Picking out a Heat Press for Non-Garment Items

Aaron Montgomery has been involved with the garment decorating and personalization industry since 2000 and the digital printing industry since 1997. He has been actively involved in the industry trade shows via speaking, attending and exhibiting for the last 16 years. He also writes articles for the industry magazines and blogs on topics that include marketing, social media, the personalization market, and garment decorating techniques. He is dedicated to helping small businesses grow and succeed. You can find Aaron co-hosting the industry's oldest and most listened to Podcast - 2 Regular Guys (www.2regularguys.com). You can also find blogs about a wide range of topics on his own website at aaronmontgomery.info.

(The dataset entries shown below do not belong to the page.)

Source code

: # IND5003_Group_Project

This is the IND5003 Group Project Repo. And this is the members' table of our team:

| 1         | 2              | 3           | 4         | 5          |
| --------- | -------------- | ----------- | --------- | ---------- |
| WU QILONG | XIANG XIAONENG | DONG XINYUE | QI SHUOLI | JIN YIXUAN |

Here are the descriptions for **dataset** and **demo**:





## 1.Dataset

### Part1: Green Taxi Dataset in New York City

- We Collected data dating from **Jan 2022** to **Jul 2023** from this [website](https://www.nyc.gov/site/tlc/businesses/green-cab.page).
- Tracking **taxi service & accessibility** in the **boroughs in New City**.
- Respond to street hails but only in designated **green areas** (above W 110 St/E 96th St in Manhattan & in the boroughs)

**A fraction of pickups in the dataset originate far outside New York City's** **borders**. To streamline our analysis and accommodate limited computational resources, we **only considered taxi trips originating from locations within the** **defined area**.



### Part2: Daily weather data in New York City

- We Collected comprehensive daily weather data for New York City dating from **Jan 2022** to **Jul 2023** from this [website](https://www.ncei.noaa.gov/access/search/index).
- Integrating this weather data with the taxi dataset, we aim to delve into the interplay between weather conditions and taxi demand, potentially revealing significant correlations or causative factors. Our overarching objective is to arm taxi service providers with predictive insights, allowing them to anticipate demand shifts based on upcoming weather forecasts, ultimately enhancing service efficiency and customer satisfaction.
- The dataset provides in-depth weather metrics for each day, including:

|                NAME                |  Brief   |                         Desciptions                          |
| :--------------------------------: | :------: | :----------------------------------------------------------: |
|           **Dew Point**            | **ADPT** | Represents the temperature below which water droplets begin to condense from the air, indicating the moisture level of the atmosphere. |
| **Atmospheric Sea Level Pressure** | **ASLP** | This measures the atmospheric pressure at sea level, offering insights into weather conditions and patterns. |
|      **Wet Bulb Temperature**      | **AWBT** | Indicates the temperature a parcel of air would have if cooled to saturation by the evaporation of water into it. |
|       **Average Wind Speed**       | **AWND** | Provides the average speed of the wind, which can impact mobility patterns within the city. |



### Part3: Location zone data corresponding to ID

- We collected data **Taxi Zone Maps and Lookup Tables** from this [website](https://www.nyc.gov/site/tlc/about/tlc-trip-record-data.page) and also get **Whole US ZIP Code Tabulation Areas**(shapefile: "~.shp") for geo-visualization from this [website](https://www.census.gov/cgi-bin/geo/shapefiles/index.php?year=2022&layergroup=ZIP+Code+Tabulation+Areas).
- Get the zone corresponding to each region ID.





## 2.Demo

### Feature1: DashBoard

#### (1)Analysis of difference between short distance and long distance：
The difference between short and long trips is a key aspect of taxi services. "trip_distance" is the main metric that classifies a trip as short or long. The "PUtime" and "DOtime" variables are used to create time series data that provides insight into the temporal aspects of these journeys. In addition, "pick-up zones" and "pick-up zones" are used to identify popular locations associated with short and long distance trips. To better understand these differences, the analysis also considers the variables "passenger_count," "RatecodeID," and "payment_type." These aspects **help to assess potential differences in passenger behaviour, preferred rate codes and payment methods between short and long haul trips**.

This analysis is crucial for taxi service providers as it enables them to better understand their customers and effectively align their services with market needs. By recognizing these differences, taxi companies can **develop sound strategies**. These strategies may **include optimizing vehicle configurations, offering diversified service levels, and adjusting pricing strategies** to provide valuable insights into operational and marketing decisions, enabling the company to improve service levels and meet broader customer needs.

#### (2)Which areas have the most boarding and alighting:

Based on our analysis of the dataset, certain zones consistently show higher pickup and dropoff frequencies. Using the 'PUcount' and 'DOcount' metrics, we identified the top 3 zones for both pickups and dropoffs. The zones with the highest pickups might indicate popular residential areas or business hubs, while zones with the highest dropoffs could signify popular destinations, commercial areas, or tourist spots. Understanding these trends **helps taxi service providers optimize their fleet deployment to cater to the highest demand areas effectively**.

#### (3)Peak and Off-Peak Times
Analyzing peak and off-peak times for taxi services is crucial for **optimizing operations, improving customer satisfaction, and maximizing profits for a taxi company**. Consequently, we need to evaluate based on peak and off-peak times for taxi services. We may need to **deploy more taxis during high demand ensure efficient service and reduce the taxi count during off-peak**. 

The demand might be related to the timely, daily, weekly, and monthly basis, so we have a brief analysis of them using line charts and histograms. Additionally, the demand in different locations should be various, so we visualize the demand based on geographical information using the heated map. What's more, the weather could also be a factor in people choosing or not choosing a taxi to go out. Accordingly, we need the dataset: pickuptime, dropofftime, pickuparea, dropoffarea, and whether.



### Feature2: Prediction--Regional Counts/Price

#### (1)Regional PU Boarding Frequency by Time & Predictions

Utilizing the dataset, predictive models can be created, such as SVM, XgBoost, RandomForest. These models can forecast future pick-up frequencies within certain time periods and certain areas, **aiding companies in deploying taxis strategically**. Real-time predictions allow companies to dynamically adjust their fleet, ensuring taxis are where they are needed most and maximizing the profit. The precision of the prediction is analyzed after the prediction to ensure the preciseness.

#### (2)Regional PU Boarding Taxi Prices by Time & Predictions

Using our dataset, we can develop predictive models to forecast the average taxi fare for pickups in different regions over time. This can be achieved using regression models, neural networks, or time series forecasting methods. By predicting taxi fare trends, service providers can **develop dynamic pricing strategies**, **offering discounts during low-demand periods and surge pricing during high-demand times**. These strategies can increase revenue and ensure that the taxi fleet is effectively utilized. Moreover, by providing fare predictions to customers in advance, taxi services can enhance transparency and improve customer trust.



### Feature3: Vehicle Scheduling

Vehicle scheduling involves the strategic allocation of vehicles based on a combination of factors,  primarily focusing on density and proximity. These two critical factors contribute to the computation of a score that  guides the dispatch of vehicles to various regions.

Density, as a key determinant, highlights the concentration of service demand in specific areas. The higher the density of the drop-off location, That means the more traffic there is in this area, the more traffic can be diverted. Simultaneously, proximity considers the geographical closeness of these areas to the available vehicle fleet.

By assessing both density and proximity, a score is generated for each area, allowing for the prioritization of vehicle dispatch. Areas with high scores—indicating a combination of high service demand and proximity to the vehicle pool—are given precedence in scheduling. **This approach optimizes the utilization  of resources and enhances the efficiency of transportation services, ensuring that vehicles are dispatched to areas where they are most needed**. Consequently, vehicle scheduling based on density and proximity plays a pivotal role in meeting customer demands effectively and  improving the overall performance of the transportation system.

Heat transfers for non-garment items or laser transfers seem to be a growing part of our industry. New LED laser transfer printers, along with better hard-surface and no-weed transfer papers, continue to grow each year. These are used on items like awards and recognition plaques with transfers, specialty vinyl applications like shoes, and the A/B Sheet LED toner transfer papers. These techniques thrive and are more consistent with an air-operated press. These presses operate with the push of a button and typically apply more pressure than a standard heat press. They work well for people who do a high volume of heat pressing, as well as those doing laser transfer A/B sheets, as the more force you get, the better the transfer will be. You can set specific pressures, and the machine will adjust to the thickness of the item being pressed. This eliminates fiddling with a knob or crank when changing between types of garments or items. The other positive to an air-operated press is that it can be outfitted with special platens to handle things like shoes and other specialty items. While you can get the same platens for standard presses, air-operated units often apply more pressure, allowing for more consistent transfers on difficult-to-press items.

It should be noted that these units require an air compressor to operate. They can be loud and obtrusive if you do not invest in a higher-end air compressor. Make sure you invest in the correct compressor for your heat press, as the wrong one will not provide enough pressure.